◆ **Work instructions**: Write out the listing below in full and exactly, leaving out every picture.

◆ **Record extracts**:
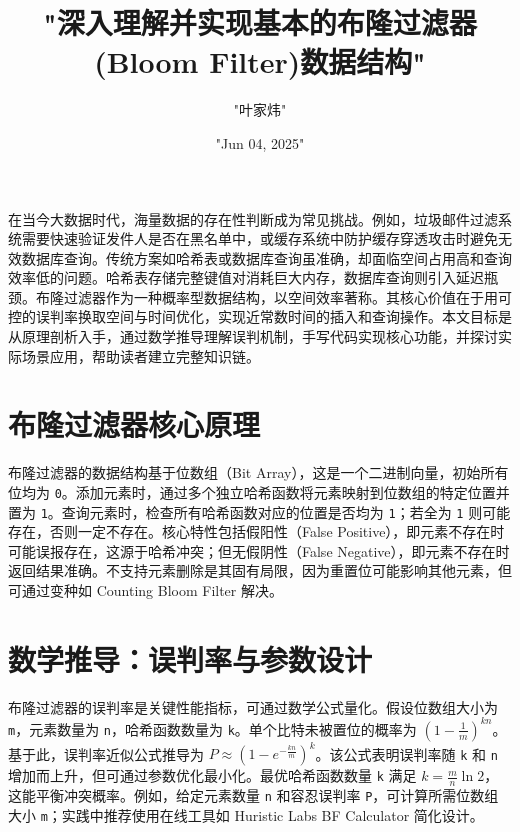 \title{"深入理解并实现基本的布隆过滤器(Bloom Filter)数据结构"}
\author{"叶家炜"}
\date{"Jun 04, 2025"}
\maketitle
在当今大数据时代，海量数据的存在性判断成为常见挑战。例如，垃圾邮件过滤系统需要快速验证发件人是否在黑名单中，或缓存系统中防护缓存穿透攻击时避免无效数据库查询。传统方案如哈希表或数据库查询虽准确，却面临空间占用高和查询效率低的问题。哈希表存储完整键值对消耗巨大内存，数据库查询则引入延迟瓶颈。布隆过滤器作为一种概率型数据结构，以空间效率著称。其核心价值在于用可控的误判率换取空间与时间优化，实现近常数时间的插入和查询操作。本文目标是从原理剖析入手，通过数学推导理解误判机制，手写代码实现核心功能，并探讨实际场景应用，帮助读者建立完整知识链。\par
\chapter{布隆过滤器核心原理}
布隆过滤器的数据结构基于位数组（Bit Array），这是一个二进制向量，初始所有位均为 \verb!0!。添加元素时，通过多个独立哈希函数将元素映射到位数组的特定位置并置为 \verb!1!。查询元素时，检查所有哈希函数对应的位置是否均为 \verb!1!；若全为 \verb!1! 则可能存在，否则一定不存在。核心特性包括假阳性（False Positive），即元素不存在时可能误报存在，这源于哈希冲突；但无假阴性（False Negative），即元素不存在时返回结果准确。不支持元素删除是其固有局限，因为重置位可能影响其他元素，但可通过变种如 Counting Bloom Filter 解决。\par
\chapter{数学推导：误判率与参数设计}
布隆过滤器的误判率是关键性能指标，可通过数学公式量化。假设位数组大小为 \verb!m!，元素数量为 \verb!n!，哈希函数数量为 \verb!k!。单个比特未被置位的概率为 $(1 - \frac{1}{m})^{kn}$。基于此，误判率近似公式推导为 $P \approx (1 - e^{-\frac{kn}{m}})^k$。该公式表明误判率随 \verb!k! 和 \verb!n! 增加而上升，但可通过参数优化最小化。最优哈希函数数量 \verb!k! 满足 $k = \frac{m}{n} \ln 2$，这能平衡冲突概率。例如，给定元素数量 \verb!n! 和容忍误判率 \verb!P!，可计算所需位数组大小 \verb!m!；实践中推荐使用在线工具如 Huristic Labs BF Calculator 简化设计。\par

◆ **Task solution**:
 \title{"深入理解并实现基本的布隆过滤器(Bloom Filter)数据结构"}
\author{"叶家炜"}
\date{"Jun 04, 2025"}
\maketitle
在当今大数据时代，海量数据的存在性判断成为常见挑战。例如，垃圾邮件过滤系统需要快速验证发件人是否在黑名单中，或缓存系统中防护缓存穿透攻击时避免无效数据库查询。传统方案如哈希表或数据库查询虽准确，却面临空间占用高和查询效率低的问题。哈希表存储完整键值对消耗巨大内存，数据库查询则引入延迟瓶颈。布隆过滤器作为一种概率型数据结构，以空间效率著称。其核心价值在于用可控的误判率换取空间与时间优化，实现近常数时间的插入和查询操作。本文目标是从原理剖析入手，通过数学推导理解误判机制，手写代码实现核心功能，并探讨实际场景应用，帮助读者建立完整知识链。\par
\chapter{布隆过滤器核心原理}
布隆过滤器的数据结构基于位数组（Bit Array），这是一个二进制向量，初始所有位均为 \verb!0!。添加元素时，通过多个独立哈希函数将元素映射到位数组的特定位置并置为 \verb!1!。查询元素时，检查所有哈希函数对应的位置是否均为 \verb!1!；若全为 \verb!1! 则可能存在，否则一定不存在。核心特性包括假阳性（False Positive），即元素不存在时可能误报存在，这源于哈希冲突；但无假阴性（False Negative），即元素不存在时返回结果准确。不支持元素删除是其固有局限，因为重置位可能影响其他元素，但可通过变种如 Counting Bloom Filter 解决。\par
\chapter{数学推导：误判率与参数设计}
布隆过滤器的误判率是关键性能指标，可通过数学公式量化。假设位数组大小为 \verb!m!，元素数量为 \verb!n!，哈希函数数量为 \verb!k!。单个比特未被置位的概率为 $(1 - \frac{1}{m})^{kn}$。基于此，误判率近似公式推导为 $P \approx (1 - e^{-\frac{kn}{m}})^k$。该公式表明误判率随 \verb!k! 和 \verb!n! 增加而上升，但可通过参数优化最小化。最优哈希函数数量 \verb!k! 满足 $k = \frac{m}{n} \ln 2$，这能平衡冲突概率。例如，给定元素数量 \verb!n! 和容忍误判率 \verb!P!，可计算所需位数组大小 \verb!m!；实践中推荐使用在线工具如 Huristic Labs BF Calculator 简化设计。\par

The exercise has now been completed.